Au-delà du temps et de l’espace, ce JE, "au carrefour de
l’adieu", dialogue avec celui qui fut lui-même, interpelle les
pronoms (tu, il, elle, nous) et marque des rebondissements, tant en
arrière qu’en avant, "jusqu’à cogner de front
l’insupportable véracité".
Il s’arrêtera sur "les berceuses prénatales", le sein
partagé avec des demi-frères et des demi-sœurs, les
amours aussi immatures que véhémentes, les claques et
autres revers.
Il rappellera l’effervescence des "années de feu, de sang, des
joies des mains s’ouvrant larges" pour contester, afficher ses
revendications "verbe à l’impératif sur écran en
carton" et remettre tout et rien en question.
Il insistera sur l’origine et la nature de cette hargne : "non caprices
de jeunesse, mais certitudes premières" puisque "on n’est que
trop sérieux quand on a vingt ans".
M. Loakira pousse cette conversation intérieure au point
de vivre la mort, une mort imprévisible, sentir les mains des
laveurs lors des "ultimes ablutions" et s’inventer les souvenirs de "la
parenthèse tombale", aussi bien au paradis qu’en enfer.
C’est un tourbillon où s’emboîtent l’acquis, le
supposé et le rêvé, l’agonie, le deuil et la
re-naissance, la déchirure, les regrets et l’attachement
à cette vie qui semble "n’être rien d’autre que sa propre
fuite".
M. Loakira semble être à la limite de ses derniers
retranchements et, de ce fait, il défonce portes et
fenêtres, entretient une conversation intérieure qui,
souvent, s’horripile d’elle-même, relate le familier et le
refoulé, le possible et le fantasmé. Il mélange
les genres et brouille les frontières entre le poétique
et le narratif et joue de la ponctuation à la recherche
d’un surcroît de sens, notamment les parenthèses et les
caractères en italique. Ces procédés se veulent
rupture ou questionnement à l’intérieur du contexte et
visent à atténuer les envolées lyriques, la langue
de bois et la vérité admise par ouï-dire ; aussi,
suggèrent-ils le timbre d’une voix en proie aux doutes et
à l’éclatement, vers l’oubli évident.
***
EXTRAITS
La pénombre déforme la visibilité des rêves,
du silence, des objets et angles de mon cagibi. Elle rend la solitude
fréquentable, parfois tronc de si peu ballotté par la
rapidité du courant.
Je me prélasse à l’entour des coudes et du col du fémur.

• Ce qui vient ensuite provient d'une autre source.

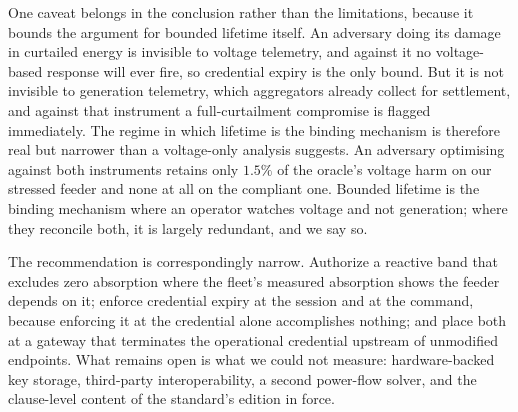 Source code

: One caveat belongs in the conclusion rather than the limitations, because it bounds the argument
for bounded lifetime itself. An adversary doing its damage in curtailed energy is invisible to
voltage telemetry, and against it no voltage-based response will ever fire, so credential
expiry is the only bound. But it is not invisible to generation telemetry, which aggregators
already collect for settlement, and against that instrument a full-curtailment compromise is
flagged immediately. The regime in which lifetime is the binding mechanism is therefore real but
narrower than a voltage-only analysis suggests. An adversary optimising against both instruments
retains only $1.5\%$ of the oracle's voltage harm on our stressed feeder and none at all on the
compliant one. Bounded lifetime is the binding mechanism where an operator watches voltage and not
generation; where they reconcile both, it is largely redundant, and we say so.

The recommendation is correspondingly narrow. Authorize a reactive band that excludes zero
absorption where the fleet's measured absorption shows the feeder depends on it; enforce credential
expiry at the session and at the command, because enforcing it at the credential alone accomplishes
nothing; and place both at a gateway that terminates the operational credential upstream of
unmodified endpoints. What remains open is what we could not measure: hardware-backed key storage,
third-party interoperability, a second power-flow solver, and the clause-level content of the
standard's edition in force.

Le déjà-rêvé-enduré-refoulé en regard des paupières.
Puis la couverture en laine écrue glisse, découvre mon
flanc droit, en tête à tête avec la table de nuit
(sans livre de chevet) où trône un portrait vieillot,
jauni par trop de poussière, arborant un sourire forcé et
ridicule.
Un frisson me traverse. Il secoue les oublis, me rassure que le corps (cru fichu) réagit, que le cœur s’emballe, saigne, revit attentes, noises et joies des retrouvailles.

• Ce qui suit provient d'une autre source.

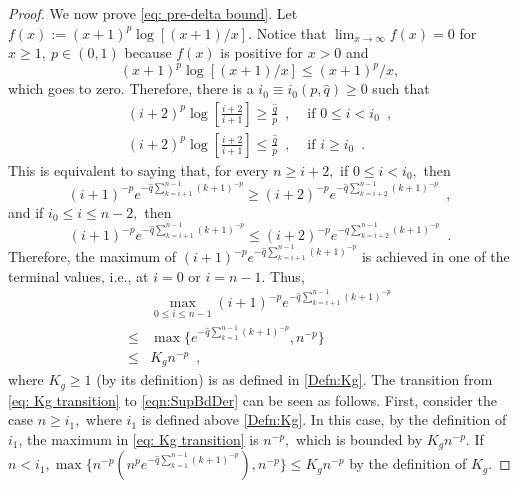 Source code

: \documentclass[usenames,dvipsnames,final,12pt]{colt2018} %
\newcommand{\gugan}[1]{#1}
\begin{document}
\begin{proof}
	
	We now prove \eqref{eq: pre-delta bound}.
	Let $f(x) := (x + 1)^p \log[(x+ 1)/x].$ Notice that $ \lim_{x\rightarrow \infty} f(x) = 0$ for $x\geq 1,~p\in(0,1)$ because $f(x)$ is positive for $x>0$ and $$(x + 1)^p \log[(x+ 1)/x] \leq (x + 1)^p/x,$$ which goes to zero.	
	\gugan{Therefore, there is a $i_0 \equiv i_0(p, \hat{q}) \geq 0$  such that
		\begin{eqnarray*}
			(i+ 2)^p \log\left[\frac{i + 2}{i + 1}\right] \geq \frac{\hat{q}}{p} \enspace, & \text{ if $0 \leq i < i_0 \enspace,$}\\
			(i + 2)^p \log\left[\frac{i + 2}{i + 1}\right] \leq \frac{\hat{q}}{p} \enspace, & \text{ if $i \geq i_0$} \enspace.
		\end{eqnarray*}
		This is equivalent to saying that, for every $n \geq i + 2,$ if $0 \leq i < i_0,$ then
		\[
		(i + 1)^{-p} e^{-\hat{q} \sum_{k = i + 1}^{n - 1}(k + 1)^{-p}} \geq (i + 2)^{-p} e^{-\hat{q} \sum_{k = i + 2}^{n - 1}(k + 1)^{-p}}\enspace,
		\]
		and if $i_0 \leq i \leq n - 2,$ then
		\[
		(i + 1)^{-p} e^{-\hat{q} \sum_{k = i + 1}^{n - 1}(k + 1)^{-p}} \leq (i + 2)^{-p} e^{-\hat{q} \sum_{k = i + 2}^{n - 1}(k + 1)^{-p}}\enspace.
		\]
		Therefore, the maximum of $(i + 1)^{-p} e^{-\hat{q} \sum_{k = i + 1}^{n - 1} (k + 1)^{-p}}$ is achieved in one of the terminal values, i.e., at $i=0$ or $i=n-1.$ Thus,
		\begin{align}
		&\max_{0 \leq i \leq n - 1} (i + 1)^{-p} e^{-\hat{q} \sum_{k = i + 1}^{n - 1} (k + 1)^{-p}} \nonumber\\
		\leq&  \max\{e^{-\hat{q}\sum_{k = 1}^{n - 1} (k + 1)^{-p}}, n^{-p} \} \label{eq: Kg transition} \\
		\leq & K_g n^{-p} \enspace, \label{eqn:SupBdDer}
		\end{align}
		\sloppy
		where $K_g \geq 1$ (by its definition) is as defined in \eqref{Defn:Kg}.} The transition from \eqref{eq: Kg transition} to \eqref{eqn:SupBdDer} can be seen as follows. First, consider the case  $n\geq i_1,$ where $i_1$ is defined above \eqref{Defn:Kg}. In this case, by the definition of $i_1$, the maximum in \eqref{eq: Kg transition} is $n^{-p},$ which is bounded by $K_g n^{-p}.$  If ${n< i_1, \max\{n^{-p} \left( n^p e^{-\hat{q}\sum_{k = 1}^{n - 1} (k + 1)^{-p}}\right), n^{-p} \} \leq K_g n^{-p}}$ by the definition of $K_g.$
	

\end{proof}
\end{document}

(Fou de mes folies. Je me mens à longueur du reste ordinaire).
Je
déboutonne ma nudité, indécis, m’arrête un
instant, reprends, fais joujou avec mon doigt surnuméraire qui
seul
se préserve de la couillonnade.
Intrusive, l’ombre, m’est-elle réapparue
Entre l’allusion et le foutoir
A mi-chemin du regard neuf et de la défiance.
(Hello !
Ai-je cru t’entendre me héler).
M’accrochant
à l’écho de ta voix, j’encre les interlignes du journal
du matin où il est dit que, (sans faillir au coucher),
je reviendrai de l’au-delà.
Immaculé.
Œil brillant.
Debout sur le tracé inabouti des alouettes.

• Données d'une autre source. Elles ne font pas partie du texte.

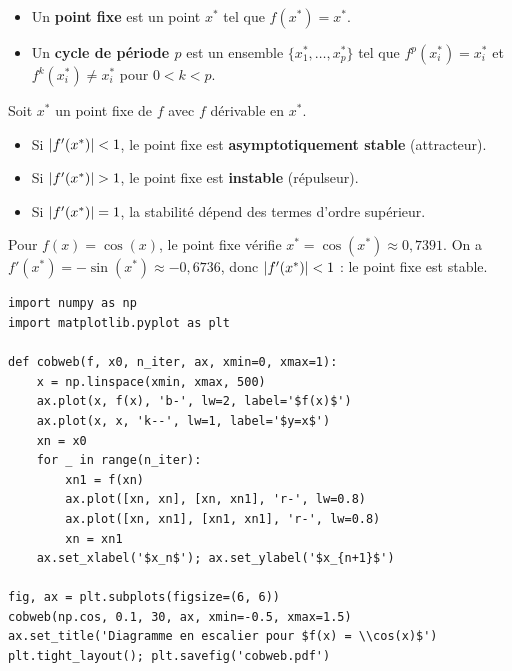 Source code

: \begin{definition}
\begin{itemize}
  \item Un \textbf{point fixe} est un point $x^*$ tel que $f(x^*)=x^*$.
  \item Un \textbf{cycle de p\'eriode $p$} est un ensemble
    $\{x_1^*,\ldots,x_p^*\}$ tel que $f^p(x_i^*)=x_i^*$ et
    $f^k(x_i^*)\neq x_i^*$ pour $0<k<p$.
\end{itemize}
\end{definition}

\begin{theoreme}
Soit $x^*$ un point fixe de $f$ avec $f$ d\'erivable en $x^*$.
\begin{itemize}
  \item Si $\abs{f'(x^*)} < 1$, le point fixe est
    \textbf{asymptotiquement stable} (attracteur).
  \item Si $\abs{f'(x^*)} > 1$, le point fixe est \textbf{instable}
    (r\'epulseur).
  \item Si $\abs{f'(x^*)} = 1$, la stabilit\'e d\'epend des termes
    d'ordre sup\'erieur.
\end{itemize}
\end{theoreme}

\begin{exemple}
Pour $f(x) = \cos(x)$, le point fixe v\'erifie $x^*=\cos(x^*)
\approx 0{,}7391$.  On a $f'(x^*)=-\sin(x^*)\approx -0{,}6736$,
donc $\abs{f'(x^*)}<1$ : le point fixe est stable.
\end{exemple}

\begin{codeblock}[title=\textbf{Diagramme en escalier (toile d'araign\'ee)}]
\begin{verbatim}
import numpy as np
import matplotlib.pyplot as plt

def cobweb(f, x0, n_iter, ax, xmin=0, xmax=1):
    x = np.linspace(xmin, xmax, 500)
    ax.plot(x, f(x), 'b-', lw=2, label='$f(x)$')
    ax.plot(x, x, 'k--', lw=1, label='$y=x$')
    xn = x0
    for _ in range(n_iter):
        xn1 = f(xn)
        ax.plot([xn, xn], [xn, xn1], 'r-', lw=0.8)
        ax.plot([xn, xn1], [xn1, xn1], 'r-', lw=0.8)
        xn = xn1
    ax.set_xlabel('$x_n$'); ax.set_ylabel('$x_{n+1}$')

fig, ax = plt.subplots(figsize=(6, 6))
cobweb(np.cos, 0.1, 30, ax, xmin=-0.5, xmax=1.5)
ax.set_title('Diagramme en escalier pour $f(x) = \\cos(x)$')
plt.tight_layout(); plt.savefig('cobweb.pdf')
\end{verbatim}
\end{codeblock}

Et je te raconterai la fantastique épopée de mon long sommeil.
Entre horreurs et flammes.
Puis, détaché de l’agitation du dehors, j’augmente le
volume du silence, étale cartes sur table, linge sale, tasse
à l’endroit.
Je sucre, touille, prends un canard, sirote mon café américain, exaltant l’intermittente odeur d'ébats
(Récents ? En cours ?)
Celle-ci
s’évapore à chaque envolée du drap, suivi de ton
parfum naturel qui frôle le vertige de mes parois
et que tout près du lointain passe le train qui ne s’arrête plus en gare.
Le jour s’est levé, me semble-t-il, pour de bon.
J’avale de travers, toussote, crachouille, aspire à pleins poumons, tire, tire sur la première cigarette du matin
baguée du tanin de la veille.
Je cure les narines, le creux des oreilles, frictionne le cuir chevelu
(un autre tic), grappille mes cheveux gris, épars sur les
épaules.
Touffe d’années incinérées dans le cendrier au voisinage des mégots.
Quelque peu si la mémoire ne me trahissait
me perdrais-je à la cadence du trot, du radotage, la poursuite
des bribes du galopin ou du vieux au regard enfoui en dedans,
voltigeant entre l’inconstance des amourettes, aussi immatures
que véhémentes, de l’acuité de la soif
s’égouttant de partout, des claques, tac au tac et autres revers
…
… jusqu’à cogner de front l’insupportable véracité.
Néanmoins, tendrai-je à décrocher la lune
et entrer en confiance dans le temple des amours.
Furent-elles fatales à mon goût ?
Passagères telle la saveur du fruit interdit ?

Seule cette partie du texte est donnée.